An Excerpt from Jim Conrad's
NATURALIST NEWSLETTER
November
3, 2013
Issued from the valley of the Dry Frio River in northern Uvalde County, southwestern Texas, on the southern border of the Edwards Plateau, USA
The Dry Frio Valley is great for birding and flower sniffing, but there's just one road into the valley, and not far north of Juniper House that one road ends at the gate shown above.
I'm told that earlier this was a county road connecting with towns to the north, but here it's typical for such little-used thoroughfares to be abandoned by the county, then large landowners -- and most land here belongs to a few very large ranches -- stop traffic on them. Between here and Uvalde 35 miles to the south there's not a single place to get off the road and walk around, but plenty of signs forbidding you to leave the highway. We are surrounded by beautiful, interesting hills, but I can't wander from the road farther than I can spit.
But, land owners have a point: If everyday folks were allowed entry, they'd shoot the animals, cause fires and leave an ocean of trash. Even when most visitors are respectful, that's the way it works out for landowners. Moreover, some of this area's large landowners practice good conservation techniques.
I don't take sides when it comes to gates across what once were public roads. However, standing at the above gate inspired a train of thought that lead to what at first seemed a completely unrelated insight: That, after 3.8 billion years of evolution of Life on Earth, Nature finds strength and sustainability in mosaics. We see forests here, deserts there, grasslands elsewhere, oceans, lakes and the occasional icecap and savannah here and there.
Moreover, the history of biological evolution teaches that whenever any living thing or biological system grows too large it fractures into a mosaic, the parts of which often end up competing with one another for resources.

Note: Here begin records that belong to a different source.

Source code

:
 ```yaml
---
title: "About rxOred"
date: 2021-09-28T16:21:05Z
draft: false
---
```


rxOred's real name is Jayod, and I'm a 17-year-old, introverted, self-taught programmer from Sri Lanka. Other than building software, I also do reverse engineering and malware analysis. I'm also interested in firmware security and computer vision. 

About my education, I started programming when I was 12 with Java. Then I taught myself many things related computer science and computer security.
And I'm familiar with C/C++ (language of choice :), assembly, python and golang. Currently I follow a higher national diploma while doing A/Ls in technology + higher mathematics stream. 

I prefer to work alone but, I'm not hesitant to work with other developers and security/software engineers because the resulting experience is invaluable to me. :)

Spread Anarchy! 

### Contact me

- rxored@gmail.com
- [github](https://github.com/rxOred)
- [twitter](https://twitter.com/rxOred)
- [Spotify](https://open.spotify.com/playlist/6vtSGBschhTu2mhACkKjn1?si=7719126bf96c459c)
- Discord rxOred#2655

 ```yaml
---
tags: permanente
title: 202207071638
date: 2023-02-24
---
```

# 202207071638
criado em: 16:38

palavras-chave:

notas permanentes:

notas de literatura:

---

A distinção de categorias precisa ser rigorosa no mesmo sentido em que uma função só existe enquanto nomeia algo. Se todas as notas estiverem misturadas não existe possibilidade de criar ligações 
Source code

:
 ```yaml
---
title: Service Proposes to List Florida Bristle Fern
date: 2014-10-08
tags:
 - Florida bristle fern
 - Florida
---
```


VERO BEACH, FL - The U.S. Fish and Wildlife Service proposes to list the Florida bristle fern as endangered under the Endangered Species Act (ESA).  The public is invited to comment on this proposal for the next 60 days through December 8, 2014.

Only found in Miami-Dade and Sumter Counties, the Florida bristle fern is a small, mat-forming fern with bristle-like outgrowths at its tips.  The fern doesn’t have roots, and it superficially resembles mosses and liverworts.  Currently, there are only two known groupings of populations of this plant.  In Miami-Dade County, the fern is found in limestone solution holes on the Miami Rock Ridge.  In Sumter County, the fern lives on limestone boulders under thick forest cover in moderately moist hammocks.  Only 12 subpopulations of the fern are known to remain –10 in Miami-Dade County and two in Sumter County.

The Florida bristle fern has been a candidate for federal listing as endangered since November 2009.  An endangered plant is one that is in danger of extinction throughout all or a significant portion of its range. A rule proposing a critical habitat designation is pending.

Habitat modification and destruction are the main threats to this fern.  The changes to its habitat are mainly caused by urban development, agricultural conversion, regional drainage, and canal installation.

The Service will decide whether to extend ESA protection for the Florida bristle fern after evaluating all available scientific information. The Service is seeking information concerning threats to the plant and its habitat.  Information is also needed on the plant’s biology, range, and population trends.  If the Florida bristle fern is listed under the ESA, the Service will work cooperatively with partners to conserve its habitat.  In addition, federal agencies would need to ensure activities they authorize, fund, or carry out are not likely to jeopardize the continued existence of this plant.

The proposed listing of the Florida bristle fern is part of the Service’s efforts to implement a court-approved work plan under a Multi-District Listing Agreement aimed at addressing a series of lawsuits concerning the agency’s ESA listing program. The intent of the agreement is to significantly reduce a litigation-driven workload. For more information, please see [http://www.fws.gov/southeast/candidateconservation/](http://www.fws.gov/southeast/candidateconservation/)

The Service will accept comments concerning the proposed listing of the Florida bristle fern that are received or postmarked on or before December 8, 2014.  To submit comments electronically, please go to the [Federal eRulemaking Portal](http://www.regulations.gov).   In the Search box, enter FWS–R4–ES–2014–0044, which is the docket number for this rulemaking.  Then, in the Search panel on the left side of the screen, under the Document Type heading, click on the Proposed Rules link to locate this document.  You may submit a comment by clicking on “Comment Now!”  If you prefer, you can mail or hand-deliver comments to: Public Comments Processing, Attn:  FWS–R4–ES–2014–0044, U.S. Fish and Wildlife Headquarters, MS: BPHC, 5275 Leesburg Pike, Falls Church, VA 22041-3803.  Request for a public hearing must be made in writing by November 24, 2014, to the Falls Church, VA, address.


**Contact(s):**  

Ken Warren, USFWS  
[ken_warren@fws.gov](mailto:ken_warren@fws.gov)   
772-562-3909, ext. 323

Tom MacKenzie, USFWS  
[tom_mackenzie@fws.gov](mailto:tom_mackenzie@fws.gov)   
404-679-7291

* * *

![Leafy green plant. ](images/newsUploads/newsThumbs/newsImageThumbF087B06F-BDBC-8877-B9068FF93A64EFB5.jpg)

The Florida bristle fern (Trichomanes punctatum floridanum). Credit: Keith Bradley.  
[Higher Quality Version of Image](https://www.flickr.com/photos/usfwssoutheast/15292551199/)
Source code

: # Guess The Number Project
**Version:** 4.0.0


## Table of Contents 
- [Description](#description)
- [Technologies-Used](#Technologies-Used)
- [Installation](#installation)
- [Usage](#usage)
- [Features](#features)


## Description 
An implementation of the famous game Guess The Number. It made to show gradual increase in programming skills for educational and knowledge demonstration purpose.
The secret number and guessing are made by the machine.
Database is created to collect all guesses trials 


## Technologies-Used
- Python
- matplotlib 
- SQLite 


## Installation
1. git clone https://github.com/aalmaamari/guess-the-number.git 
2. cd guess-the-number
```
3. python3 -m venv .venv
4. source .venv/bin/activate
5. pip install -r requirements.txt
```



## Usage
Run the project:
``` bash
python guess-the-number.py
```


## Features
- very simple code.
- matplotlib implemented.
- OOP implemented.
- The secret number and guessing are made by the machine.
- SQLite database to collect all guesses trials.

For example, European House Sparrows introduced into the US in the 1850s spread across North America, becoming abundant coast-to-coast. Already House Sparrows are fracturing into subspecies. In North America, northern birds are larger than southern ones, and birds in arid areas are paler than those in rainy parts. If allowed to continue evolving, eventually a mosaic of House-Sparrow-like species will appear, possibly competing with one another. Similarly, when humans spread across the Earth, we fractured into races and later would have separated into subspecies, then distinct species, but in recent times that evolutionary process has reversed. Now it's our intellect that evolves... evolves, and fractures into a mosaic of sometimes competing and mutually antagonistic social and belief systems.
Standing at the "We shoot all trespassers" gate, the notion forms that maybe this gate, or at least the attitude behind the sign, is part of a stress fracture in a big system that once had at its heart a thriving American Middle Class, but now that system is fracturing into a mosaic of competing and mutually antagonistic parts. Actually there are overlapping mosaics, among the easiest to distinguish being the mosaic of blood-red Red States and bluer-than-blue Blue States, and the mosaic of haves and have-nots.
The hopeful thing about all this is that the history of Life on Earth teaches that though sometimes certain patches of Nature's mosaics vanish forever, something always fills the voids, while the mosaics themselves keep evolving forward steadily, ever more diverse, ever stronger and ever more beautiful.
Problems only arise when you have an emotional or some other kind of attachment to a mosaic's patch that's disappearing as you stand there looking at it.